I decided first to read the paper document that was already marked, making notes and changes as I went and reviewing the recommended changes my reader had written on the manuscript.  Then, after I’d gone through with just his input and marked my own changes, I merged the .docs from my other readers into one document and went through that file with the paper copy in front of me, page by page.

I think the hardest thing with revision when you’re new is knowing which suggestions to accept and which to reject.  I was fortunate — I had written a lot of  short stories and practiced revision with a team of readers.  I came to my first novel having some understanding of what did and didn’t work for me.  But my first time out with the suggested revisions of others…well, it wasn’t pretty.

I had gone to a writing critique group in Seattle, near where I was living at the time.  I brought a story called “Blakely in His Heart” and came back the following week with no small amount of trepidation to hear the comments of the fifteen or twenty people in the group.  The critiques were wildly different and when I went home, I had a stack of marked up manuscripts that I bravely sat down to go through.

And then, I proceeded to make every recommended change.

I met this big fella from Kentucky at the group.  He and his wife had just had a baby and I knew he was busy but we’d also really clicked at the group.  He’d also had really good comments about my story and when I asked if he’d take another look at it, he agreed.  So after I completely turned my story inside out by Frankensteining everyone’s Very Divergent comments together, I sent it over.  It’s the first time I got the “We Need To Talk” call from John Pitts.  It wasn’t the last…but it was the last time I took everyone’s advice at once.

I learned an important lesson there.  Ultimately, it’s YOUR story as the writer.  And the opinions of others — whether good or bad for the story — are just that:  Their opinions.

Still, there’s a balance to find.  My guidelines are pretty simple.

First, know your reader’s strengths and weaknesses.  If Reader A is great at plot and not so great at character, I may lean more on their advice around plot than I do character and pay close attention to what Reader B has to say about my characters if they’re stronger there.

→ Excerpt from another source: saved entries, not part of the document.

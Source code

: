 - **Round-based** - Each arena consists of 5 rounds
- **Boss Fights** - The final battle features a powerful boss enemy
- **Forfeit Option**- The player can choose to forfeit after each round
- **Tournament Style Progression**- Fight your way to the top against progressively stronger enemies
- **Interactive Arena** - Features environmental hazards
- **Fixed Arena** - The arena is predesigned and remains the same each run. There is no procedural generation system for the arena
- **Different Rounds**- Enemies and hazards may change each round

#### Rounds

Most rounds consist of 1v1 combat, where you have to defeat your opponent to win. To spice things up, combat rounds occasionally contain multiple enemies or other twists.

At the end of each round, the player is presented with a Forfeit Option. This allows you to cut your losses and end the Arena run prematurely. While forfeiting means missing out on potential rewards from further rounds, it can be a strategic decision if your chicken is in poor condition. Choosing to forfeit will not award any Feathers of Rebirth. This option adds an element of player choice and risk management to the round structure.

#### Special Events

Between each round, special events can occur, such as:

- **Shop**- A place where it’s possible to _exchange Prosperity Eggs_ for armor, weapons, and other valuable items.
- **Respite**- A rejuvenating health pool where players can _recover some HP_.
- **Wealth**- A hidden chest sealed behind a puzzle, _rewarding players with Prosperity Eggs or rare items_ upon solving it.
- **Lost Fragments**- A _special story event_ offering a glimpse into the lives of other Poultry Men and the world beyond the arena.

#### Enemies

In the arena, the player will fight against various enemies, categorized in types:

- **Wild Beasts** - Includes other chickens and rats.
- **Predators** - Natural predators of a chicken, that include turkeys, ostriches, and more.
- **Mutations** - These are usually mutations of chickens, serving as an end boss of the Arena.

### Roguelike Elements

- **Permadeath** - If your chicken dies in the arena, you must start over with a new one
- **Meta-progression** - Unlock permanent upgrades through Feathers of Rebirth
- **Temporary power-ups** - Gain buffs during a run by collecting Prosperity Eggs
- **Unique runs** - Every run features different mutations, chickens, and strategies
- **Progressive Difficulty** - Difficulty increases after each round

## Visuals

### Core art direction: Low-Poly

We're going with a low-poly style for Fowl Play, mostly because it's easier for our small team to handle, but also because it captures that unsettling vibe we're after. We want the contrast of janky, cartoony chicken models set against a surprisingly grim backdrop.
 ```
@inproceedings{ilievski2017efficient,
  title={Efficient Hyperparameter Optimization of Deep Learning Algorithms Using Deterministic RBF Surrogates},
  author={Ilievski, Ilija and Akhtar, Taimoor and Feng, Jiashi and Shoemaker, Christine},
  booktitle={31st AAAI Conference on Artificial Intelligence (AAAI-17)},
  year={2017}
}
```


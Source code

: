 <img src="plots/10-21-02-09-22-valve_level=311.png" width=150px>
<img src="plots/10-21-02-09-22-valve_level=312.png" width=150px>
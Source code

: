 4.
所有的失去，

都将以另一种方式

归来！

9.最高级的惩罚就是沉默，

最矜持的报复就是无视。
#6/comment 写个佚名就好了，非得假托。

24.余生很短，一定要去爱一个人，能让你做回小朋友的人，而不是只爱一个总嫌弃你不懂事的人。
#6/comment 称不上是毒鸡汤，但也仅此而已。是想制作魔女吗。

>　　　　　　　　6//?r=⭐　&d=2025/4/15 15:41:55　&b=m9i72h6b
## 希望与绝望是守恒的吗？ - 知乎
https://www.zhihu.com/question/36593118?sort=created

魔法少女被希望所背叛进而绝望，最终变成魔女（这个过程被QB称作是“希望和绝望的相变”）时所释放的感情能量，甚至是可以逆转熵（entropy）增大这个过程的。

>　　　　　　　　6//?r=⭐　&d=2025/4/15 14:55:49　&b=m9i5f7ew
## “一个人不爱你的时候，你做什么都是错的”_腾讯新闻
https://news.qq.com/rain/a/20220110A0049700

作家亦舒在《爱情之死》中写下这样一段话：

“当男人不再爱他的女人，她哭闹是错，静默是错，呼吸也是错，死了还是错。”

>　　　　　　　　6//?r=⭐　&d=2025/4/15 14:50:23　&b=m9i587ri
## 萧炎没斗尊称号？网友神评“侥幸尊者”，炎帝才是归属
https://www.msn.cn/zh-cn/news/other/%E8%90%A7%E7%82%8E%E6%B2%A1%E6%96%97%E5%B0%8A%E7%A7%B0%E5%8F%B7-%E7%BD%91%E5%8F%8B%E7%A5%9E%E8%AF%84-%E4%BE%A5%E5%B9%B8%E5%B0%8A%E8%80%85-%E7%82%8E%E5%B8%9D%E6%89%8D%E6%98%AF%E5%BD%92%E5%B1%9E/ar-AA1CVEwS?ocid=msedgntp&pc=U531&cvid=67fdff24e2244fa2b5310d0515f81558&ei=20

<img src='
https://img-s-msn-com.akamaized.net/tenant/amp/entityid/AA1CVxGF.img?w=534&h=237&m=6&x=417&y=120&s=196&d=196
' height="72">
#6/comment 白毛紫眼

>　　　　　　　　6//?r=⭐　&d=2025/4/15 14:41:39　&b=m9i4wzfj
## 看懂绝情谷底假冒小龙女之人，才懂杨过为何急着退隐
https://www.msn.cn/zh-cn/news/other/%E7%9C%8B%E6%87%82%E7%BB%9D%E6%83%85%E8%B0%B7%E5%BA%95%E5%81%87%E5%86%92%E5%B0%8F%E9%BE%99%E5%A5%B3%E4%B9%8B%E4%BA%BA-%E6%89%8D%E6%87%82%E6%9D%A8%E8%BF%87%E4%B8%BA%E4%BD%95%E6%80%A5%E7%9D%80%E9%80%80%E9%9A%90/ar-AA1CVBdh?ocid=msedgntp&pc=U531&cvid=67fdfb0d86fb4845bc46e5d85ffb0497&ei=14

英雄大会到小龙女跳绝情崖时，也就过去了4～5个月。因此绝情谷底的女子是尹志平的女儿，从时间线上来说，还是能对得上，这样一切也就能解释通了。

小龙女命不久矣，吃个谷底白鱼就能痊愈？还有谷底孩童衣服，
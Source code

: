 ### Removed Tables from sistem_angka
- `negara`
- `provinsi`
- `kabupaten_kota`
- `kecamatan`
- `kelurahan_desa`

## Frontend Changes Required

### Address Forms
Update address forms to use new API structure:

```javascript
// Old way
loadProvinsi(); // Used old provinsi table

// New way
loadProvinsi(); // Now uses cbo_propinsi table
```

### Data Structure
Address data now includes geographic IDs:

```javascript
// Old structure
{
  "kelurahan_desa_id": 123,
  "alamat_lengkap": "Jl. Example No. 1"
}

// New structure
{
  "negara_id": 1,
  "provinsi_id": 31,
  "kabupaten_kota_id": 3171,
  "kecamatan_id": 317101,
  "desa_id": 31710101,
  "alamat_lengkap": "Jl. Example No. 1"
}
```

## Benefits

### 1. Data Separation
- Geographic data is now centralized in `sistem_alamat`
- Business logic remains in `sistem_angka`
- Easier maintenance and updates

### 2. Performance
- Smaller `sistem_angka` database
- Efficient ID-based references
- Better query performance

Second, if three out of five of your beta readers think that your novel’s climax lacks oomph, they are probably right.  I keep an eye out for when more than one reader identifies the same problem and, if they’ve suggested fixes, I consider them.  But ultimately, I keep in mind that different writers work differently and it’s my story to figure out.

I’ve learned in my case that I can work under very different circumstances when it comes to revision.  For drafting, I need my music and a sense of detachment from my surroundings or the solitude of the Den of Ken.  For revision (or drafting non-fiction) I can work in a room with other people, with other things going on.  (Even as I write this, my toddler twins are fussing and fighting and playing with one another.)  So find out what your own process requires.  You may need utter quiet and complete detachment from the universe, but find out and then give yourself what you need to get through the process.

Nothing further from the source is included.